= The task =
Find the line with "if you import" in the records below. Copy it and every line after it, up to and including the line with "adversarial@youverse.id".

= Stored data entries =
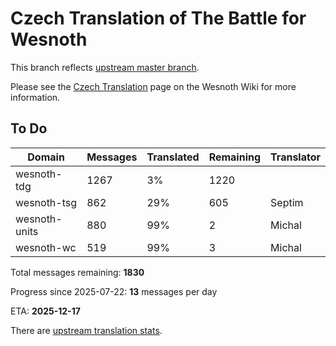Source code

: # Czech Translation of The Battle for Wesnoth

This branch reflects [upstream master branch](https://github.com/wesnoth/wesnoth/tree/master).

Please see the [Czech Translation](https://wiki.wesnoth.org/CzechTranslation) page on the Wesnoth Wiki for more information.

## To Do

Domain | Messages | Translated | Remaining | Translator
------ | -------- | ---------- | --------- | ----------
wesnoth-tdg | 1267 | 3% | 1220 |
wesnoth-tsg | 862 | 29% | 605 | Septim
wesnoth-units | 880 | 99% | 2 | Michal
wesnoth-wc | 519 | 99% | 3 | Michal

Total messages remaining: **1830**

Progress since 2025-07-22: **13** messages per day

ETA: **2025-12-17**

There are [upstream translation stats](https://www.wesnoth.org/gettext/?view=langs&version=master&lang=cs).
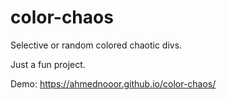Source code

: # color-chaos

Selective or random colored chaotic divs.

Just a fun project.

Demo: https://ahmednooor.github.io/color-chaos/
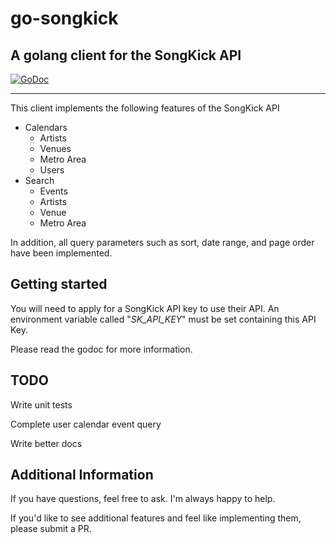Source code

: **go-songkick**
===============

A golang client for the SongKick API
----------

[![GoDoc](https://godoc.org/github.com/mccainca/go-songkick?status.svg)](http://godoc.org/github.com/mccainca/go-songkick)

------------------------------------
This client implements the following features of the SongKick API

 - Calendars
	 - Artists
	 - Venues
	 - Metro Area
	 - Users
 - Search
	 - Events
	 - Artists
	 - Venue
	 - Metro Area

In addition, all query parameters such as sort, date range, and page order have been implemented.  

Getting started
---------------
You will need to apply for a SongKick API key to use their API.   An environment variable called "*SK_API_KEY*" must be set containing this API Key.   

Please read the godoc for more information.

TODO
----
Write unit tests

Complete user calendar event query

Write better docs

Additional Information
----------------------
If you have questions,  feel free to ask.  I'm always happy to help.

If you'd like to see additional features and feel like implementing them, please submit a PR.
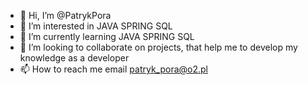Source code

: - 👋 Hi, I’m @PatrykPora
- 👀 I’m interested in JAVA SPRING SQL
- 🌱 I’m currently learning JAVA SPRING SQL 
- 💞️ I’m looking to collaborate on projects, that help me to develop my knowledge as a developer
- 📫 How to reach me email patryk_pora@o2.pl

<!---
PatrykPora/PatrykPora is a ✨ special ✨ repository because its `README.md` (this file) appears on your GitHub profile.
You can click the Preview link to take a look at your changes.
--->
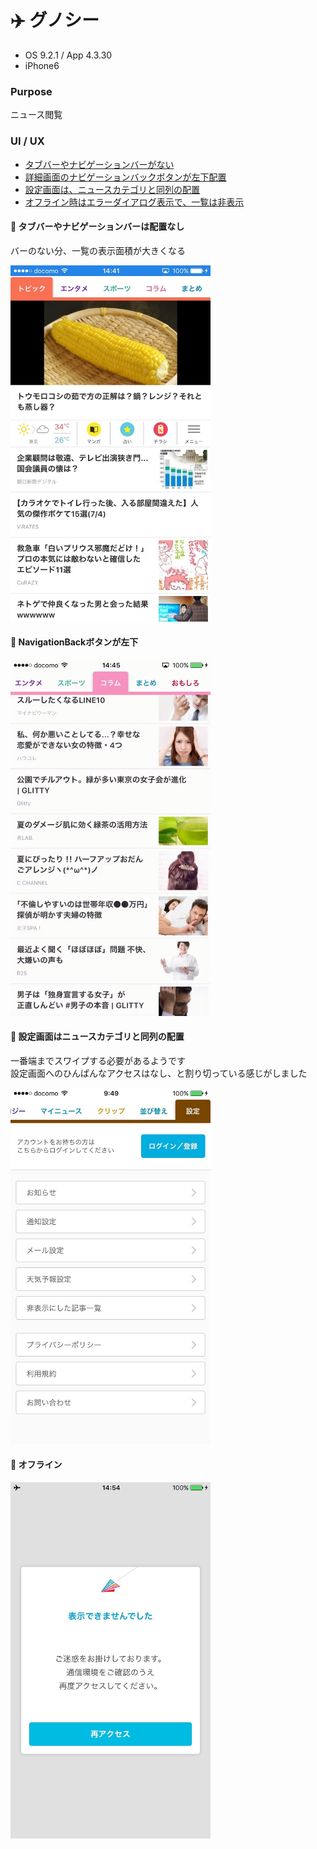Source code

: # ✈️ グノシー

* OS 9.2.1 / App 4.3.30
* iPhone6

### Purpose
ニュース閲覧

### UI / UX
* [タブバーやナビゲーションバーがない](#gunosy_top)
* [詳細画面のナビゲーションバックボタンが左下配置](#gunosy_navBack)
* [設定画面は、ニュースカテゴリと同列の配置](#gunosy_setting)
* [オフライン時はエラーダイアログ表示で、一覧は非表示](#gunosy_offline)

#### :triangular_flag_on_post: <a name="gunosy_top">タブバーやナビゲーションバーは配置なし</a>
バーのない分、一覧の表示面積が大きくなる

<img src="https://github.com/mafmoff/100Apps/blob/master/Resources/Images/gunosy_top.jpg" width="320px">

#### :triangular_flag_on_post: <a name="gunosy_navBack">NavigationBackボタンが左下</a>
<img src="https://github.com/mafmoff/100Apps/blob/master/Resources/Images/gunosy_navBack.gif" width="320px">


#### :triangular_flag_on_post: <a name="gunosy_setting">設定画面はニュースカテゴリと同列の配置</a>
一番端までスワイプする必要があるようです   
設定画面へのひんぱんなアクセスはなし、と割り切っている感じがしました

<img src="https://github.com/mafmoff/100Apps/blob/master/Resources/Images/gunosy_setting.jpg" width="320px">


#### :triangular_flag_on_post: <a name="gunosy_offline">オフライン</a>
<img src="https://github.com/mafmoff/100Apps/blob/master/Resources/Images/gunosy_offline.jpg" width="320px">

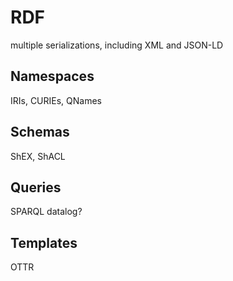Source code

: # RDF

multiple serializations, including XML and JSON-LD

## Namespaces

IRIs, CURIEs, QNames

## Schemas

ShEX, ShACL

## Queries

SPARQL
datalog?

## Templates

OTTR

---

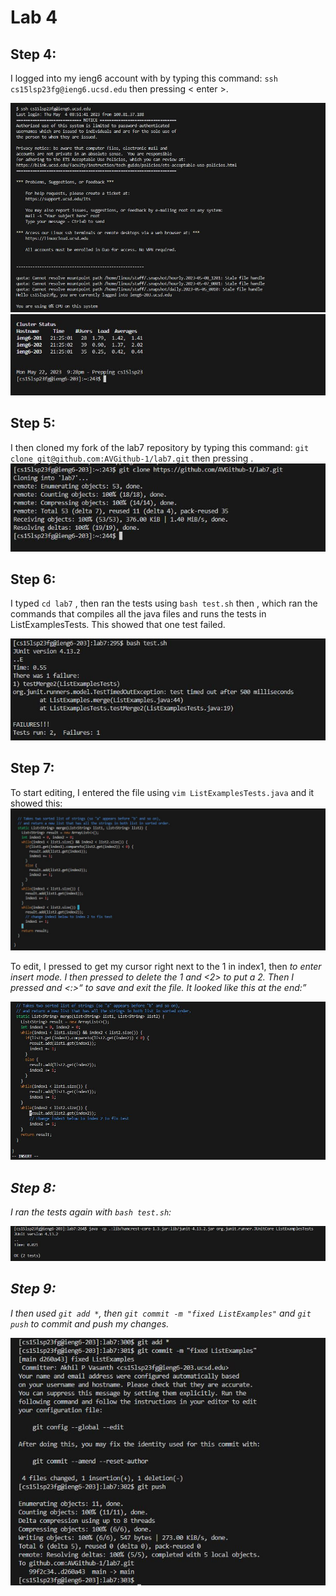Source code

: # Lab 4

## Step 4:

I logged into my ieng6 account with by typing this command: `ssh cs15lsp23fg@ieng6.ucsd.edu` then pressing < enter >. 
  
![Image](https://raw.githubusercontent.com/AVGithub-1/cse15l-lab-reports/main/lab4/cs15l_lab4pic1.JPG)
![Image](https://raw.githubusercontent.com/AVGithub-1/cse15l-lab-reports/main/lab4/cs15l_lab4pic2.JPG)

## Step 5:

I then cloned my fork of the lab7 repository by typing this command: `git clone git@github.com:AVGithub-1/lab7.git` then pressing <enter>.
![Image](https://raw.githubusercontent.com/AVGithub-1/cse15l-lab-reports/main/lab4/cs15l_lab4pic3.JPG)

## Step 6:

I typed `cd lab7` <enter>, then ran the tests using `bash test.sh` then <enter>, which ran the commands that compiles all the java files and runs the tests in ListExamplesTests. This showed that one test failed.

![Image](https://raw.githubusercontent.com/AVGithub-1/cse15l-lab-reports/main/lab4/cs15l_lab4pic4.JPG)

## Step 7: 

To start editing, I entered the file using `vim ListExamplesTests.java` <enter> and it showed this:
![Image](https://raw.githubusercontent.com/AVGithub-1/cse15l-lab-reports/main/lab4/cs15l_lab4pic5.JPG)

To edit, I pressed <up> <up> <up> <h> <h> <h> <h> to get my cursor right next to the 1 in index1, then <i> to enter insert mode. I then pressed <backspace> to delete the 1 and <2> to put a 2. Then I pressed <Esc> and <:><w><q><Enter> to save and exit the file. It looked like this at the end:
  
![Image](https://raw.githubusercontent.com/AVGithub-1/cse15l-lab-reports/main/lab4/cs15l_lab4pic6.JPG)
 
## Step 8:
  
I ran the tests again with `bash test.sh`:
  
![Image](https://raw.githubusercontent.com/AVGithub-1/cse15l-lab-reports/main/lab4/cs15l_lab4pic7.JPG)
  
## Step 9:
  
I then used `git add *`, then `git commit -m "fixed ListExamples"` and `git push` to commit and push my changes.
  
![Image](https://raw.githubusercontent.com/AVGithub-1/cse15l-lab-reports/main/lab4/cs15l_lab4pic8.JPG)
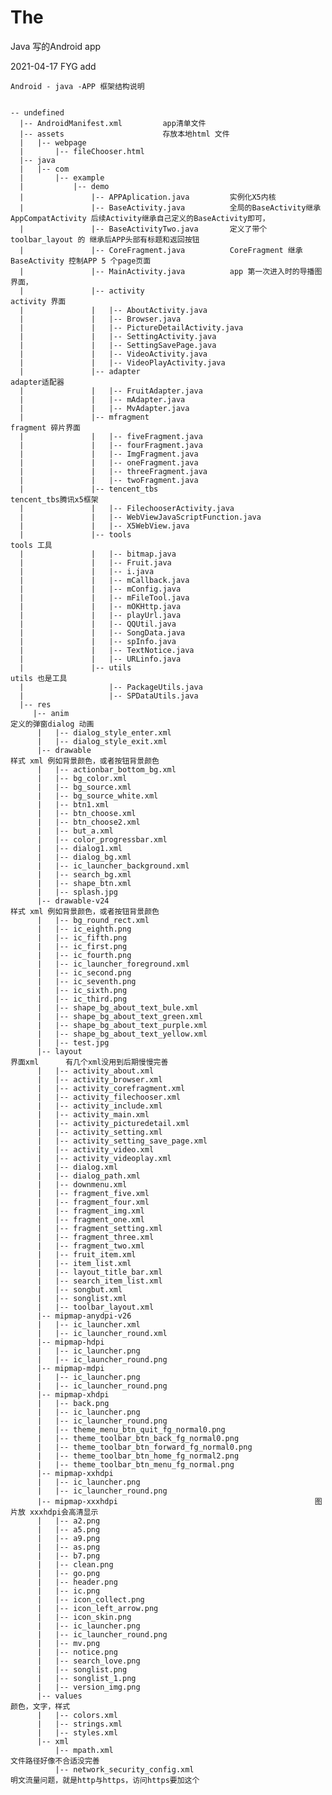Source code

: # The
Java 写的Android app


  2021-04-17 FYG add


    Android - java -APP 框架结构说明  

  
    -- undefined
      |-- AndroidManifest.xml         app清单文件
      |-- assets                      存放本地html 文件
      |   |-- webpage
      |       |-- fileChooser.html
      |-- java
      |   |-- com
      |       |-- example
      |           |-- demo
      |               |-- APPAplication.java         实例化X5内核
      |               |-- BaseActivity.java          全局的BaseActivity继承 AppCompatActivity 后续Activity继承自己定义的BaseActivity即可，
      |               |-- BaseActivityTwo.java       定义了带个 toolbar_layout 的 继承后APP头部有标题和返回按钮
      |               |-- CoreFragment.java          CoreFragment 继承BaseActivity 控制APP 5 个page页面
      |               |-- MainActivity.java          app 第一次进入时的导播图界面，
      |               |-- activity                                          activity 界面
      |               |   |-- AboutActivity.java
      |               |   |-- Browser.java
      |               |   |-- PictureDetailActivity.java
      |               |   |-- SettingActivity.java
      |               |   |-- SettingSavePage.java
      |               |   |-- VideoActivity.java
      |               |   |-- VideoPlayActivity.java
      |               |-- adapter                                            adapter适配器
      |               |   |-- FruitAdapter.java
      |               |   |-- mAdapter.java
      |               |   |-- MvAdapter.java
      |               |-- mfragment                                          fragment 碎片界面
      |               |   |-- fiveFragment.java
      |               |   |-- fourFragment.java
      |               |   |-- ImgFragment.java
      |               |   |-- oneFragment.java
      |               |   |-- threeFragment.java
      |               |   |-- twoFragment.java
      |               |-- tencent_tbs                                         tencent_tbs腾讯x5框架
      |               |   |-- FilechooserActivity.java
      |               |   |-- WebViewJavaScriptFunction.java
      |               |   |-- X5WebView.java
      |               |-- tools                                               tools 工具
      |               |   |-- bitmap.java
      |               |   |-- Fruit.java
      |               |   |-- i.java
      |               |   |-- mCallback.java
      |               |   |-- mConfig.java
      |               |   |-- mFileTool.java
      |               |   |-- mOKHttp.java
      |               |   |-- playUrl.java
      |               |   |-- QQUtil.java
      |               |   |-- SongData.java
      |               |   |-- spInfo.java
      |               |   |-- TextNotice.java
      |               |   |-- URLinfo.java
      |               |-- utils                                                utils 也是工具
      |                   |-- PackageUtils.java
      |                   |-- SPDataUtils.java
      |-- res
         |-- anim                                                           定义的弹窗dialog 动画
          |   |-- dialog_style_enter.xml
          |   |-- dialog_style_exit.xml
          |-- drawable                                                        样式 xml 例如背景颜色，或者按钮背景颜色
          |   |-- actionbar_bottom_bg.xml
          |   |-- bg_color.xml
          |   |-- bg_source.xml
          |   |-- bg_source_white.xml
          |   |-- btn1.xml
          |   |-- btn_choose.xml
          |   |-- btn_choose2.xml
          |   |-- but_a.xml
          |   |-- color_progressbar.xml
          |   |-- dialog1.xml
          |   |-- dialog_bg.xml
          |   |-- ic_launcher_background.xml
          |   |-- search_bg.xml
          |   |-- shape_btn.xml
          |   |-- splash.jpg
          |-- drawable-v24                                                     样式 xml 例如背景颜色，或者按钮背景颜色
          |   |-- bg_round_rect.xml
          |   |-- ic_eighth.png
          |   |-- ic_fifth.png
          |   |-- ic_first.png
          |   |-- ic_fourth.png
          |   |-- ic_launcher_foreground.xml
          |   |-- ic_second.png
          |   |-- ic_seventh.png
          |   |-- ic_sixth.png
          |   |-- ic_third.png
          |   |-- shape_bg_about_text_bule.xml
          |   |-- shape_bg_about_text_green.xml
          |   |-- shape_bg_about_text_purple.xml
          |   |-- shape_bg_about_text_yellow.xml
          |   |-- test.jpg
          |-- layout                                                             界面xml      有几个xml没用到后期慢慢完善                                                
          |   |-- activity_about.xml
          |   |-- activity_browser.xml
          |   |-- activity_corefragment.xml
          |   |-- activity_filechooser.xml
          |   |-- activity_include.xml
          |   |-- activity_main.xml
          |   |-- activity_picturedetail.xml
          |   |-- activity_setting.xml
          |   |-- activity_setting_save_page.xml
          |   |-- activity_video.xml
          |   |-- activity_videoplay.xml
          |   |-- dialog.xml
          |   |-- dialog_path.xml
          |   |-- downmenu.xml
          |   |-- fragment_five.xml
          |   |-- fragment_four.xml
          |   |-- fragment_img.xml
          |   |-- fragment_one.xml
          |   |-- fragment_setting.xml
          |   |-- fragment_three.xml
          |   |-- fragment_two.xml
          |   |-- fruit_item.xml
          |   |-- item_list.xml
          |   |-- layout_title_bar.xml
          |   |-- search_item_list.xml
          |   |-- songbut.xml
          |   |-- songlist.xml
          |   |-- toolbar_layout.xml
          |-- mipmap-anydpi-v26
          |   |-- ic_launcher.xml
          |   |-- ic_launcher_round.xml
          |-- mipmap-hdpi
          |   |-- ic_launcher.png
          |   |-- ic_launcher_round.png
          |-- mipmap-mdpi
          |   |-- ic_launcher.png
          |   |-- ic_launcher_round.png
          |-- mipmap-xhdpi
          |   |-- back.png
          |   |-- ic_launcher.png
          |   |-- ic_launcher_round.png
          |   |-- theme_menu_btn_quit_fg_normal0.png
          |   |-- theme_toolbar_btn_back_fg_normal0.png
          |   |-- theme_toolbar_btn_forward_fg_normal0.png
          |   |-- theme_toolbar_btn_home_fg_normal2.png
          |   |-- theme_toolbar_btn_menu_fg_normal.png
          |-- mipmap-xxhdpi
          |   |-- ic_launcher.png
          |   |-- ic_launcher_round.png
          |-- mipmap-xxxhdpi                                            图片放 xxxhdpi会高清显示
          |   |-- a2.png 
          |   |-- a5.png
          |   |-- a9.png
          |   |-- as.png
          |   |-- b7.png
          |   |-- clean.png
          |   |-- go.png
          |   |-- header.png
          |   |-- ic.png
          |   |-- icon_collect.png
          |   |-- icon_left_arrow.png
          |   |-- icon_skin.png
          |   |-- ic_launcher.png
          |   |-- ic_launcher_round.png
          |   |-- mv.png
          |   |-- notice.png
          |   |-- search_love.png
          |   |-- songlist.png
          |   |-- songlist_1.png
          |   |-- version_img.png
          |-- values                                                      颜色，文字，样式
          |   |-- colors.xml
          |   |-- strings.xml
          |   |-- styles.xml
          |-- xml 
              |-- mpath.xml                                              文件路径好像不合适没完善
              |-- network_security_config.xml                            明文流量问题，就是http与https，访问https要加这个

--

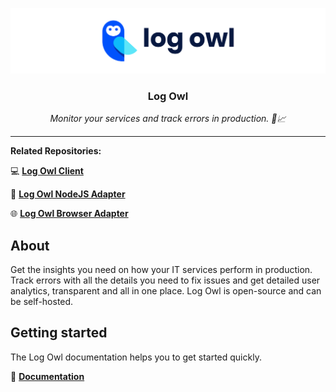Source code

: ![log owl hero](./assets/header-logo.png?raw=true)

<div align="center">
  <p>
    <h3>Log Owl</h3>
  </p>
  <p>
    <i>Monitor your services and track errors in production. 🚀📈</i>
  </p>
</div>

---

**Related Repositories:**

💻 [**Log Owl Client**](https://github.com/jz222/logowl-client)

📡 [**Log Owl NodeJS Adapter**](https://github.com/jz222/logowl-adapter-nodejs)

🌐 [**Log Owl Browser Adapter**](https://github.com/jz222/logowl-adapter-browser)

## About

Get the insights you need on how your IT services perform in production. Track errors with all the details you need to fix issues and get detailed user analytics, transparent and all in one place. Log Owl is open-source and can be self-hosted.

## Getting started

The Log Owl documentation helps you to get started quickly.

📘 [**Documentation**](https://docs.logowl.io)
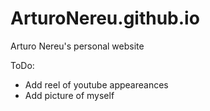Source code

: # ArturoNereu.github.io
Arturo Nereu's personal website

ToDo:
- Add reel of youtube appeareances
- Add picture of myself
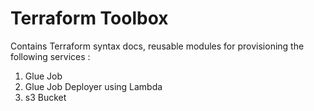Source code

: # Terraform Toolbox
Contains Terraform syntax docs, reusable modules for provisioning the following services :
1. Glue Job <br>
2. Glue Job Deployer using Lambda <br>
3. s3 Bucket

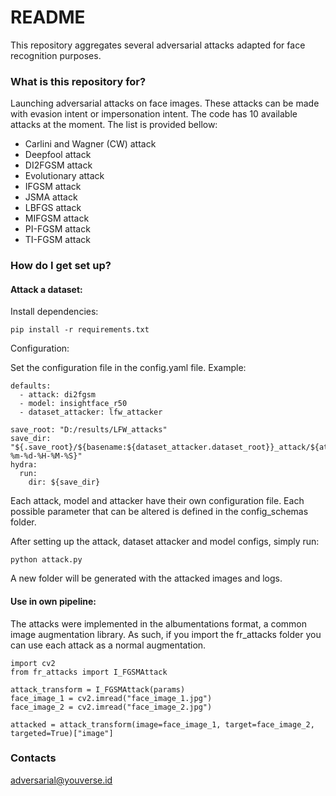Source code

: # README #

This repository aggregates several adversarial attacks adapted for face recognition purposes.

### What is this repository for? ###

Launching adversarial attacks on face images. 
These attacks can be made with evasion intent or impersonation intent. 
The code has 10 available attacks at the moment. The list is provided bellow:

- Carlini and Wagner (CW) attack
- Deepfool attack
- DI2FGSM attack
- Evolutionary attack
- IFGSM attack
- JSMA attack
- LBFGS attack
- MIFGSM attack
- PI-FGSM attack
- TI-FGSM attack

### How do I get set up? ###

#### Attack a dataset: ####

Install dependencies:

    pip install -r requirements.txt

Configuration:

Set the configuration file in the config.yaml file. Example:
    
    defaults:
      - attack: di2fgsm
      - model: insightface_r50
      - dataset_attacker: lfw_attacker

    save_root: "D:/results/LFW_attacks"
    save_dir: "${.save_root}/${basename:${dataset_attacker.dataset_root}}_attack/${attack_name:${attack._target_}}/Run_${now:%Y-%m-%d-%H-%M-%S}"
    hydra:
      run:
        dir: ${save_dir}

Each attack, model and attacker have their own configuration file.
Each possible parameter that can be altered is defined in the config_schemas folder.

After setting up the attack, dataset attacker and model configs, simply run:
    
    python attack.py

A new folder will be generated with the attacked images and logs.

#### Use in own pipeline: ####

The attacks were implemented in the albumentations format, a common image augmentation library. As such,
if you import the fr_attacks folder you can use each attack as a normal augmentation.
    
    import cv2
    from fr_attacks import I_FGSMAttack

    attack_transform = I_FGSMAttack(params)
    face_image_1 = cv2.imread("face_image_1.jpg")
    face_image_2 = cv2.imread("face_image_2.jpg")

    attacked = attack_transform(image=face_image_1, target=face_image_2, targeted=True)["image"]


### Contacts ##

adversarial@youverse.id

= Response =
if you import the fr_attacks folder you can use each attack as a normal augmentation.
    
    import cv2
    from fr_attacks import I_FGSMAttack

    attack_transform = I_FGSMAttack(params)
    face_image_1 = cv2.imread("face_image_1.jpg")
    face_image_2 = cv2.imread("face_image_2.jpg")

    attacked = attack_transform(image=face_image_1, target=face_image_2, targeted=True)["image"]


### Contacts ##

adversarial@youverse.id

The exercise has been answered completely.